Information shown:
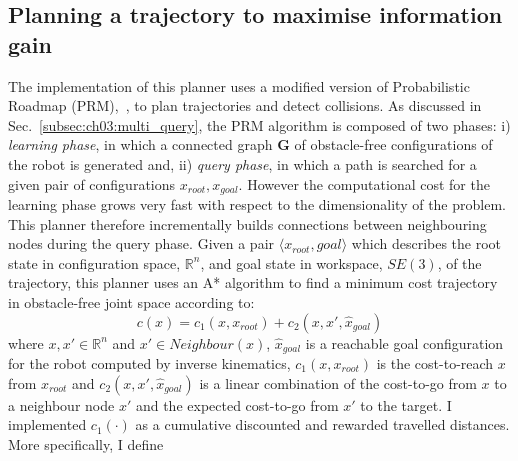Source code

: \subsection{Planning a trajectory to maximise information gain}\label{sec:ch06:heuristic}

The implementation of this planner uses a modified version of Probabilistic Roadmap (PRM),~\citep{bib:kavraki_1996}, to plan trajectories and detect collisions. As discussed in Sec.~\ref{subsec:ch03:multi_query}, the PRM algorithm is composed of two phases: i) \emph{learning phase}, in which a connected graph $\mathbf{G}$ of obstacle-free configurations of the robot is generated and, ii) \emph{query phase}, in which a path is searched for a given pair of configurations $x_{root},x_{goal}$. However the computational cost for the learning phase grows very fast with respect to the dimensionality of the problem. This planner therefore incrementally builds connections between neighbouring nodes during the query phase. 
Given a pair $\langle x_{root}, goal\rangle$ which describes the root state in configuration space, $\mathbb{R}^n$, and goal state in workspace, $SE(3)$, of the trajectory, this planner uses an A* algorithm to find a minimum cost trajectory in obstacle-free joint space according to:
\begin{equation}
c(x) = c_1(x,x_{root}) + c_2(x,x',\hat{x}_{goal})
\end{equation} 
where $x,x'\in\mathbb{R}^n$ and $x'\in Neighbour(x)$, $\hat{x}_{goal}$ is a reachable goal configuration for the robot computed by inverse kinematics, $c_1(x,x_{root})$ is the cost-to-reach $x$ from $x_{root}$ and $c_2(x,x',\hat{x}_{goal})$ is a linear combination of the cost-to-go from $x$ to a neighbour node $x'$ and the expected cost-to-go from $x'$ to the target. I implemented $c_1(\cdot)$ as a cumulative discounted and rewarded travelled distances. More specifically, I define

Your instructions:
Look for the word "uses" throughout the material above and copy every line that has it.

Response to the exercise:
The implementation of this planner uses a modified version of Probabilistic Roadmap (PRM),~\citep{bib:kavraki_1996}, to plan trajectories and detect collisions. As discussed in Sec.~\ref{subsec:ch03:multi_query}, the PRM algorithm is composed of two phases: i) \emph{learning phase}, in which a connected graph $\mathbf{G}$ of obstacle-free configurations of the robot is generated and, ii) \emph{query phase}, in which a path is searched for a given pair of configurations $x_{root},x_{goal}$. However the computational cost for the learning phase grows very fast with respect to the dimensionality of the problem. This planner therefore incrementally builds connections between neighbouring nodes during the query phase. 
Given a pair $\langle x_{root}, goal\rangle$ which describes the root state in configuration space, $\mathbb{R}^n$, and goal state in workspace, $SE(3)$, of the trajectory, this planner uses an A* algorithm to find a minimum cost trajectory in obstacle-free joint space according to:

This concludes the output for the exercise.